E ai Gabriel, bom, aconteceu muitas coisas ultimamente em minha vida e algumas foram decepcionantes, mas enfim... Só pra constar (e faz um bom tempo que não encho a paciência de vocês) a democracia para Aristóteles era uma forma degenerada de governo, se equiparando o que chamaríamos hoje de demagogia...
De qualquer forma, a democracia só poderia eliminar a tortura sobre a égide do império da Lei e esta Lei seria legitimada por um complexo processo político-jurídico em que se levaria em conta, para se manter legitimidade da Lei, e por conseqüência do poder vigente, o fato-valor-norma, ou seja, um fato relevante, valorado por uma cultura e pessoas do povo, com um processo formalmente delimitado e pré estabelecido (tudo para abstratizar o poder e não concentrar na mão de um soberano)...

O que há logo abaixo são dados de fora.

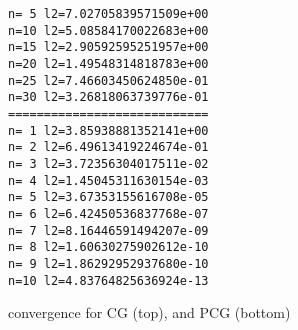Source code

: \documentclass[10pt]{article}
\begin{document}
\begin{printout}
  \begin{verbatim}
n= 5 l2=7.02705839571509e+00
n=10 l2=5.08584170022683e+00
n=15 l2=2.90592595251957e+00
n=20 l2=1.49548314818783e+00
n=25 l2=7.46603450624850e-01
n=30 l2=3.26818063739776e-01  
============================
n= 1 l2=3.85938881352141e+00
n= 2 l2=6.49613419224674e-01
n= 3 l2=3.72356304017511e-02
n= 4 l2=1.45045311630154e-03
n= 5 l2=3.67353155616708e-05
n= 6 l2=6.42450536837768e-07
n= 7 l2=8.16446591494207e-09
n= 8 l2=1.60630275902612e-10
n= 9 l2=1.86292952937680e-10
n=10 l2=4.83764825636924e-13
  \end{verbatim}
  \caption{convergence for CG (top), and PCG (bottom)}
\end{printout}
\end{document}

Todavia, ocorre que, de acordo com Rosseau, esta Lei, em seu primórdio de formação, nada mais é que a manutenção da força (substitui a força física, mas é força). Tanto é assim, que o próprio símbolo do direito contém a espada, representativo da força, junto com a balança.
Ademais, um autor chamado Zaffaroni, que trabalha com o chamado realismo marginal, traz a lume, interessante pensamento ao dizer que o Estado para sobreviver precisa de doses homeopática de violência, pois para manter um Estado, onde temos que nos submeter a ordens externas aos nossos "clãs", há necessidade de um certo temor pairando no ar, do tipo: "nossa se está assim com Estado imagine sem" (claro que ninguém pensa literalmente assim, mas é quase um postulado pensar que é melhor viver organizadamente que estar sujeito ao meio natural)... Enfim, o Zaffafaroni, acaba dizendo que a violência autolegitima o Estado que acaba utilizando de uma violência institucional, para combater a violência que o autolegitima, e isto desemboca no Estado ter mais poder. Assim, quando a violência aumenta e consequentemente o Estado usa mais violência tem mais poder, o que pode recair em uma Ditadura...

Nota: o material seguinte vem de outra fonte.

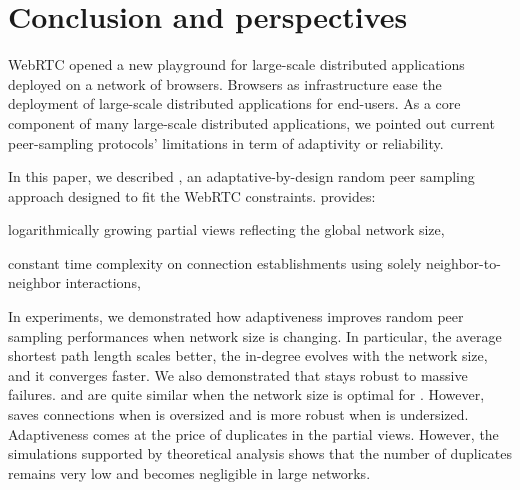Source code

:
\section{Conclusion and perspectives}
\label{sec:conclusion}


WebRTC opened a new playground for large-scale distributed applications
deployed on a network of browsers. Browsers as infrastructure ease the
deployment of large-scale distributed applications for end-users. As a core
component of many large-scale distributed applications, we pointed out current
peer-sampling protocols' limitations in term of adaptivity or reliability.

In this paper, we described \SPRAY, an adaptative-by-design random peer
sampling approach designed to fit the WebRTC constraints.  \SPRAY provides:
\begin{inparaenum}[(i)]
\item logarithmically growing partial views reflecting the global network size,
\item constant time complexity on connection establishments using solely
  neighbor-to-neighbor interactions,
\end{inparaenum}

In experiments, we demonstrated how \SPRAY adaptiveness improves random peer
sampling performances when network size is changing. In particular, the average
shortest path length scales better, the in-degree evolves with the network
size, and it converges faster.  We also demonstrated that \SPRAY stays robust
to massive failures. \SPRAY and \CYCLON are quite similar when the network size
is optimal for \CYCLON. However, \SPRAY saves connections when \CYCLON is
oversized and is more robust when \CYCLON is undersized. Adaptiveness comes at
the price of duplicates in the partial views. However, the simulations
supported by theoretical analysis shows that the number of duplicates remains
very low and becomes negligible in large networks.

A democracia só faz sentido em um Estado Democrático de Direito, mas o Direito tem que ser regido por uma cultura mais democrática, pois o Direito varia entre uma Ciência Social (onde obviamente o corpo social e o momento histórico tem total influência) e entre uma “Ciência Cultural” (postada, por vezes, ao lado das artes, como literatura, pois tem grande criação cultural-imaginária), quero dizer, se a cultura e a disposição histórica social for mais ditatorial em razão do medo, por exemplo, como foram os Atos Patrióticos feitos pelo antigo governo norte-americano, a tendência será de uma democracia mais ditatorial, assim por se dizer. Por isso, também se discute um Direito superior, que teria sua máxima expressão em uma rede,de intrincada principiologia, fundada em pensamentos filosóficos mais metafísicos, como é o casa do Princípio da Fragmentariedade do Direito, que quer dizer que a Leis funcionam como comportas para reter o poder estatal, mas as leis só retém certo poder estatal, por isso diz-se o Direito ser fragmentário.

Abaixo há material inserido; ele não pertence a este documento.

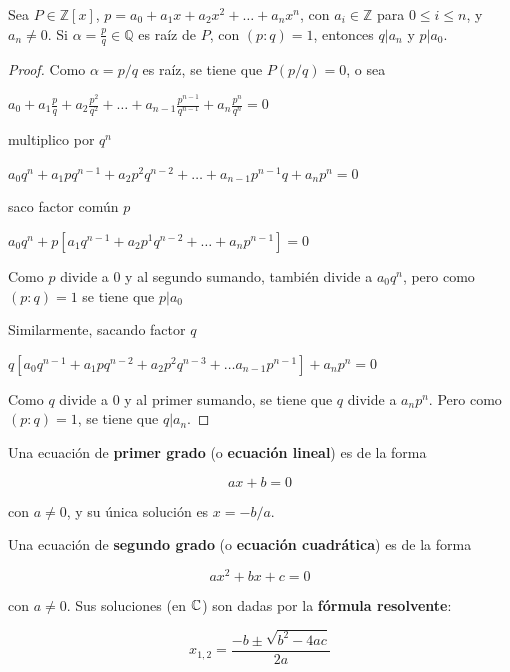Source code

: \begin{theorem}[Gauss] 
Sea $P \in \mathbb{Z}[x]$, $p = a_0 + a_1x + a_2x^2 + \ldots + a_nx^n$, con $a_i \in \mathbb{Z}$ para $0 \leq i \leq n$, y $a_n \neq 0$.  Si $\alpha = \frac{p}{q} \in \mathbb{Q}$ es raíz de $P$, con $(p:q) = 1$, entonces $q | a_n$ y $p | a_0$.
\end{theorem}

\begin{proof}
Como $\alpha = p/q$ es raíz, se tiene que $P(p/q) = 0$, o sea

$a_0 + a_1 \frac{p}{q} + a_2 \frac{p^2}{q^2} + \ldots + a_{n-1} \frac{p^{n-1}}{q^{n-1}} + a_n \frac{p^n}{q^n} = 0$

multiplico por $q^n$

$a_0 q^n + a_1 p q^{n-1} + a_2 p^2 q^{n-2} + \ldots + a_{n-1} p^{n-1} q +  a_n p^n = 0$

saco factor común $p$

$a_0 q^n + p [a_1 q^{n-1} + a_2 p^1 q^{n-2} + \ldots + a_n p^{n-1}] = 0$

Como $p$ divide a $0$ y al segundo sumando, también divide a $a_0 q^n$, pero como $(p:q) = 1$ se tiene que $p | a_0$

Similarmente, sacando factor $q$

$q[a_0 q^{n-1} + a_1 p q^{n-2} + a_2 p^2 q^{n-3} + \ldots a_{n-1} p^{n-1}] + a_n p^n = 0$

Como $q$ divide a $0$ y al primer sumando, se tiene que $q$ divide a $a_n p^n$.  Pero como $(p:q) = 1$, se tiene que $q | a_n$.
\end{proof}

\begin{proposition} 
Una ecuación de \textbf{primer grado} (o \textbf{ecuación lineal}) es de la forma

$$ ax + b = 0 $$

con $a \neq 0$, y su única solución es $x = -b/a$.
\end{proposition}

\begin{proposition} 
Una ecuación de \textbf{segundo grado} (o \textbf{ecuación cuadrática}) es de la forma

$$ ax^2 + bx + c = 0 $$

con $a \neq 0$.  Sus soluciones (en $\mathbb{C}$) son dadas por la \textbf{fórmula resolvente}: \label{formula_resolvente}

$$ x_{1,2} = \frac{-b \pm \sqrt{b^2 - 4ac}}{2a}  $$

\end{proposition}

Enfim, tanto a violência individual, quanto a institucional, existem e continuaram existindo, as agências criminalizadoras e carrascas necessitam disso para sua auto sobrevivência, e não importa se esquerda, direita, ou social democracia estiverem no poder, pois é relacionado a própria existência do Estado, isso sem levar em linha de conta considerações fenomenológicas sobre a própria natureza humana, ou sobre qualquer outra área do conhecimento humano...
Esses problema é tão difícil de discutir, pois sua multidiciplinariedade é tão alta que até áreas do conhecimento que aparentemente não têm nada haver com a discussão têm grande importância, como é o caso da Arquitetura, onde hoje se discute até como os formatos da urbanização podem influenciar o crime...

Marcel disse...

Só para esclarecer o que comentei acima e concordando com o texto na integra (que aliás é muito bom mesmo), Zaffaroni não defende esta idéia de Estado ter a necessidade de violência para existir, ele só denúncia se aproximando um pouco mais de uma teoria crítica com bases no materialismo-histórico, com doses notórias de fenomenologia... O que quis dizer anteriormente, é que no momento em que Zaffaroni esmiuça a lógica do Estado e da relação de poder com a necessidade de violência, ele faz como fez Maquiavel no Principe (e como faz Focould, mencionado, inclusive, no texto), isto é, ele diz o que é e não diz que tem quer ser assim, o que se coaduna com o que o autor escreve no ótimo texto indicado pelo Gabriel, ao dizer que comparar o que ocorre com o liberalismo e um pensamento material-histórico, neste último onde se tem uma visão crítica dos fatos e teorias...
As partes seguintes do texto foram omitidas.